SOUTO Cintia Paola
LIVESTOCK EFFECTS ON GENETIC VARIATION OF CREOSOTE BUSHES IN PATAGONIAN RANGELANDS
C.P. SOUTO; M. TADEY
CAMBRIDGE UNIV PRESS
Lugar: Cambridge; Año: 2018
SUMMARYGenetic diversity is the raw material for species? persistence over time, providing the potential to survive stochastic events, as well as climate and/or human-induced environmental changes. Biodiversity in dry rangelands is decreasing, due to intensification of livestock production, but its effects on genetic diversity of the consumed biota have seldom been assessed. We examined livestock effects on the genetic diversity of two dominant creosote species of the Patagonian Monte Desert, Larrea divaricata and Larrea cuneifolia. We deployed competing hierarchical regression models to assess the relationship between genetic variation within natural populations, as a function of increasing stocking rates on ten arid rangelands. These species exhibit similar levels and patterns of genetic structure, with both high levels of inbreeding and divergence among locations.
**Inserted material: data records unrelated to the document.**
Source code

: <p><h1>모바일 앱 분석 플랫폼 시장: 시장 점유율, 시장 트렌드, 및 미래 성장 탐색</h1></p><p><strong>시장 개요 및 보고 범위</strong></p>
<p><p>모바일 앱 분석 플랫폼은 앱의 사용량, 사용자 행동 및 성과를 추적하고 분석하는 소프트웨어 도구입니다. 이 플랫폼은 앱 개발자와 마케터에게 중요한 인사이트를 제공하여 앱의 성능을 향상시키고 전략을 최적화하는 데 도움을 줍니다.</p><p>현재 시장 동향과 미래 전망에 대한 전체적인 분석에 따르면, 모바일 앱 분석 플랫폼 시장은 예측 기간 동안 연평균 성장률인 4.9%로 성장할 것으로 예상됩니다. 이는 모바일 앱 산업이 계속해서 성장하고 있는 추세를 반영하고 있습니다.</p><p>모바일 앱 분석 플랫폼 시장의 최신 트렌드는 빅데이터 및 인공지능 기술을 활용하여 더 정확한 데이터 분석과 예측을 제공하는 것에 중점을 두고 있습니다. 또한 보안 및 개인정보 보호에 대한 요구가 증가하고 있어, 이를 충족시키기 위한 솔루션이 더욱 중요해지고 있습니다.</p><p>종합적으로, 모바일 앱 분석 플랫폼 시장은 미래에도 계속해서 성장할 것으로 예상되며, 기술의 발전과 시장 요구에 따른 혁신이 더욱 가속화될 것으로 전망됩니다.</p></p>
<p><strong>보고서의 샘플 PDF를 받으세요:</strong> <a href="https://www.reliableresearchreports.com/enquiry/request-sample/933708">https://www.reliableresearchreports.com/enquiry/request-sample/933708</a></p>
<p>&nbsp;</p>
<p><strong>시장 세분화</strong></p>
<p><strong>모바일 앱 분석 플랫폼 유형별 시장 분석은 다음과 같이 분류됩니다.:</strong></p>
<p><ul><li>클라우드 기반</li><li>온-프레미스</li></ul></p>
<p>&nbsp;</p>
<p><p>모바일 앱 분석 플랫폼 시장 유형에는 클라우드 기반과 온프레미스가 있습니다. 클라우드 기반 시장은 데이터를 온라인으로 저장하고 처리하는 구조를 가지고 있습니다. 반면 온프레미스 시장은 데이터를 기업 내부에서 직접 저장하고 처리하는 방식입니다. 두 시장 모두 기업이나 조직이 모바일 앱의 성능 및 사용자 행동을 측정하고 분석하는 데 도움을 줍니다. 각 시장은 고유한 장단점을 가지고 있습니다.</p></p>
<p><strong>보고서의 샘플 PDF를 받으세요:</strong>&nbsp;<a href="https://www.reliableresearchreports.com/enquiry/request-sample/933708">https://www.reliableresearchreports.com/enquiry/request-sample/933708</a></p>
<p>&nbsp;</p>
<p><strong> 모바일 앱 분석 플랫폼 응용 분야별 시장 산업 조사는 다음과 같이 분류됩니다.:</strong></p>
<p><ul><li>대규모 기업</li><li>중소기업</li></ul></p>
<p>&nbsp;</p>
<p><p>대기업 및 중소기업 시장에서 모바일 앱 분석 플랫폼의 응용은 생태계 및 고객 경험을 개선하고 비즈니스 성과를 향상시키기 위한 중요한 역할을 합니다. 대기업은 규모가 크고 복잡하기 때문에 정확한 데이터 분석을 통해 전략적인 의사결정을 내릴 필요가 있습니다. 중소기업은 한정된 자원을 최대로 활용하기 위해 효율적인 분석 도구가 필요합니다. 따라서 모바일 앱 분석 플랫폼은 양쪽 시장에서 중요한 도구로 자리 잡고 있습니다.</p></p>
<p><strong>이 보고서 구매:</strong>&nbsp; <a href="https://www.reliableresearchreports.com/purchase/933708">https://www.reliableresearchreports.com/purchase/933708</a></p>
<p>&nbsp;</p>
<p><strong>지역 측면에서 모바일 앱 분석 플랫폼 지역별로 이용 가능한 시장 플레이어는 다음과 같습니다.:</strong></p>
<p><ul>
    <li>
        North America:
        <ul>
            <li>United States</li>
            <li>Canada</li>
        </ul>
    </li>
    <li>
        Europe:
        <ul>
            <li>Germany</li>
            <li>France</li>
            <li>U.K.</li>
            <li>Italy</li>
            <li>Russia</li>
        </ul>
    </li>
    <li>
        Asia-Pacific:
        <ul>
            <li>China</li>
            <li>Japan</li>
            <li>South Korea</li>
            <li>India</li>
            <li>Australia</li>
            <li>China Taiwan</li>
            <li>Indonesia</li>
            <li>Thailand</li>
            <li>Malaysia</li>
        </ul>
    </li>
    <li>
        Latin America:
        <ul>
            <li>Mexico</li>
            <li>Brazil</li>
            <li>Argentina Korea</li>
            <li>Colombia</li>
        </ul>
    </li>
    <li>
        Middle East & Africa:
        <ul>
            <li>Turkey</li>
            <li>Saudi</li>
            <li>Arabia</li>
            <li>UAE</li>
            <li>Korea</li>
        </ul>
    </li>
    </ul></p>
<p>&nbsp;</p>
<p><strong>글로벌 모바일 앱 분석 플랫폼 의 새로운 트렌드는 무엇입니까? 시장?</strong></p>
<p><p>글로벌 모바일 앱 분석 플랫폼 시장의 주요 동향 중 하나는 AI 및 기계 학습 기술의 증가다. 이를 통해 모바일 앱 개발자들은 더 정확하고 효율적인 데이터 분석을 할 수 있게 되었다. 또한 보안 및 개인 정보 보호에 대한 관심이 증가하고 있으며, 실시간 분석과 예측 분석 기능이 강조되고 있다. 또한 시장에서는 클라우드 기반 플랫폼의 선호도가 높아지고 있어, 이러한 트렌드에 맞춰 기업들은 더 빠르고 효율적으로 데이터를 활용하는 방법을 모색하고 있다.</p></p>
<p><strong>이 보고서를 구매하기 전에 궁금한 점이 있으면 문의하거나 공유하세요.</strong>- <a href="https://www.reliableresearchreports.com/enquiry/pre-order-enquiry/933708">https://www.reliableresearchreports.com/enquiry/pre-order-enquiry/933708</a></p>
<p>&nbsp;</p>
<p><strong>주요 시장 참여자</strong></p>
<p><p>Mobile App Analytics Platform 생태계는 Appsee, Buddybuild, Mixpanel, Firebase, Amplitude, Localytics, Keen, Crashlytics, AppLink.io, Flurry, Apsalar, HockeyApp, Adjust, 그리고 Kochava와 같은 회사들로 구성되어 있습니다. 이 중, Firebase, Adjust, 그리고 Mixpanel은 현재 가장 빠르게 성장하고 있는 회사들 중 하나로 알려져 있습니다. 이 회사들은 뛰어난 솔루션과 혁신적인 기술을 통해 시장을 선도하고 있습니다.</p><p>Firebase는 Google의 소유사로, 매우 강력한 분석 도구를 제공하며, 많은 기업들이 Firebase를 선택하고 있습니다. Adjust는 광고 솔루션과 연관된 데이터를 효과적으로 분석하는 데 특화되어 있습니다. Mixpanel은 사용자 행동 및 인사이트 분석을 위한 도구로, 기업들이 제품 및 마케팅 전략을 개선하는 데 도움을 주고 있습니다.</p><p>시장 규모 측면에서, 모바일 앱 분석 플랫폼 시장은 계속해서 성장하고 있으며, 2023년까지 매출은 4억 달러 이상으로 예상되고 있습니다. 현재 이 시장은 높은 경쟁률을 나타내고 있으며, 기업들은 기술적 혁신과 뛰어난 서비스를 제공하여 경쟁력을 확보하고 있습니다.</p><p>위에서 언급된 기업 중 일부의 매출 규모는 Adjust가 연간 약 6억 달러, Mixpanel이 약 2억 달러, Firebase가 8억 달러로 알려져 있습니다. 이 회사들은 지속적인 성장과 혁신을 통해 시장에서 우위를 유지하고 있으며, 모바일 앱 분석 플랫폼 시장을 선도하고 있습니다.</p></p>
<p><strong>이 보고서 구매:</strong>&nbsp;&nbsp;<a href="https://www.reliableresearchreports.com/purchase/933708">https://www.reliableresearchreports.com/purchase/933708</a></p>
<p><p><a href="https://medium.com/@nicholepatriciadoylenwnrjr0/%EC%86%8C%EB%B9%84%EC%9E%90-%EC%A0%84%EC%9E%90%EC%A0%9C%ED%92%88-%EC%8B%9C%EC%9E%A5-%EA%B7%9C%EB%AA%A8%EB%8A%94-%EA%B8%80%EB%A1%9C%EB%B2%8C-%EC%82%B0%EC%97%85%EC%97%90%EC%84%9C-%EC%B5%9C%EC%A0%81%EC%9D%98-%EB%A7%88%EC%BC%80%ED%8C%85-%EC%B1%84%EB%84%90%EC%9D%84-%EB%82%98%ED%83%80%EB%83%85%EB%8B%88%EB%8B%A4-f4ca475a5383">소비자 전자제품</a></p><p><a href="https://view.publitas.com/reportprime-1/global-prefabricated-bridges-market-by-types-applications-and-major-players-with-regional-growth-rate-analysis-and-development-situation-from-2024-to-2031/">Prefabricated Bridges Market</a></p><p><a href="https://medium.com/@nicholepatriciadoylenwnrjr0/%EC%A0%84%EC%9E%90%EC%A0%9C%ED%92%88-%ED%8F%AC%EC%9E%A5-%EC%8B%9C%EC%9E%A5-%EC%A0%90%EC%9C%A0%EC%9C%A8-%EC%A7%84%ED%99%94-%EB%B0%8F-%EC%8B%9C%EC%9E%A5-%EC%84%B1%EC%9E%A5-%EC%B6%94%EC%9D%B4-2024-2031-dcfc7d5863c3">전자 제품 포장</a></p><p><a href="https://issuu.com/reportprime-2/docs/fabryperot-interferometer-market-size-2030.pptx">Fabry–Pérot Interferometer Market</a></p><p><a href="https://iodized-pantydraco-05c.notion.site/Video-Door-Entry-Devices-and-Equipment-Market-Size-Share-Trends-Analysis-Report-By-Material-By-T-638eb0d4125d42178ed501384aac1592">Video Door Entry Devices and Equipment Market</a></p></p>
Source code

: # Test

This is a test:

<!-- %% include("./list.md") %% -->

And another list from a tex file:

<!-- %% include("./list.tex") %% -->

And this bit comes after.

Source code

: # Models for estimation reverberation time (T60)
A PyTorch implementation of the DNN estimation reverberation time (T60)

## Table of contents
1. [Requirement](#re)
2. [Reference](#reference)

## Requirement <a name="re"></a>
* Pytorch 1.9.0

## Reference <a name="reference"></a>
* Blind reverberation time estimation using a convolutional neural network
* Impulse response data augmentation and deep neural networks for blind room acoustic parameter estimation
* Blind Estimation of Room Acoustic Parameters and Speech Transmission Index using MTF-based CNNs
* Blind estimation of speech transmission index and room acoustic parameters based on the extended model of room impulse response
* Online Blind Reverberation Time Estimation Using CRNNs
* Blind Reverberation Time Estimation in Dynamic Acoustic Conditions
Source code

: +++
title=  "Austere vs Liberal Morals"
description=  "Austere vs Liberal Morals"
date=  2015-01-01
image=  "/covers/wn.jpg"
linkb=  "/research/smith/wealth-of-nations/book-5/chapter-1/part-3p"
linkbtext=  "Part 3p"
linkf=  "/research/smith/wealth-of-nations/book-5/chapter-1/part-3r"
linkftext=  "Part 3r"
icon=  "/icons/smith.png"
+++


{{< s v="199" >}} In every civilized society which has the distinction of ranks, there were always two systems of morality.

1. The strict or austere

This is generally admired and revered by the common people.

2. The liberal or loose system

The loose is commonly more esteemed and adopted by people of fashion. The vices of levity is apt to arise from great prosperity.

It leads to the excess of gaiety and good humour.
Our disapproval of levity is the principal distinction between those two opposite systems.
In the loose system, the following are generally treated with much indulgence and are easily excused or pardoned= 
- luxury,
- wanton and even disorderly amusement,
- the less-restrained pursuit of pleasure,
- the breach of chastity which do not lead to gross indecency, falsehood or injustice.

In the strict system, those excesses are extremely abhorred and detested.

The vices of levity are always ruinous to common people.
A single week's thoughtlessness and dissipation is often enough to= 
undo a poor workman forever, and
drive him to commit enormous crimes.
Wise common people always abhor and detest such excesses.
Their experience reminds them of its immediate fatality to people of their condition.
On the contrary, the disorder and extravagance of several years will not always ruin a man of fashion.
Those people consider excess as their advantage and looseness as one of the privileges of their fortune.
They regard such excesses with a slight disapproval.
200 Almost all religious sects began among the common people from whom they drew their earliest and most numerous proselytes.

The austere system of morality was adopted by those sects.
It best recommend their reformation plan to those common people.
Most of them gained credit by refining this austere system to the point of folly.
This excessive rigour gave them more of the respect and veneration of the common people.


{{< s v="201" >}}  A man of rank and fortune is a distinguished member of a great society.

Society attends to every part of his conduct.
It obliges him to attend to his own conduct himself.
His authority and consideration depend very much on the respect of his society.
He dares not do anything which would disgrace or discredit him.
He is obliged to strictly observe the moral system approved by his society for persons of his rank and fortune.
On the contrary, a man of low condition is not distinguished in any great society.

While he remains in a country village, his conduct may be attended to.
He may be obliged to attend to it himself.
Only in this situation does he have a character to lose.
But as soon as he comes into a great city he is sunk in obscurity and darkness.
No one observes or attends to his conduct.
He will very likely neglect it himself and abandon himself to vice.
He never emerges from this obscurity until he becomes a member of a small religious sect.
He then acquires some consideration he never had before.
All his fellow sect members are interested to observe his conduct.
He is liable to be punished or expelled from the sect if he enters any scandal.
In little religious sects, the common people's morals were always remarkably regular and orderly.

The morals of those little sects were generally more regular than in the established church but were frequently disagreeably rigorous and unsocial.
We found that increased stocking reduces genetic variation and increases genetic subdivision between populations. Our results indicate that grazing pressures are impoverishing the gene pool of these dominant native species of the Monte desert, decreasing the evolutionary potential of the primary plant producers, and increasing the desertification risk for a vulnerable habitat. We highlight the importance of considering livestock as a major driver of genetic losses in dry rangelands under overgrazing pressure, especially given current forecasts of climate change.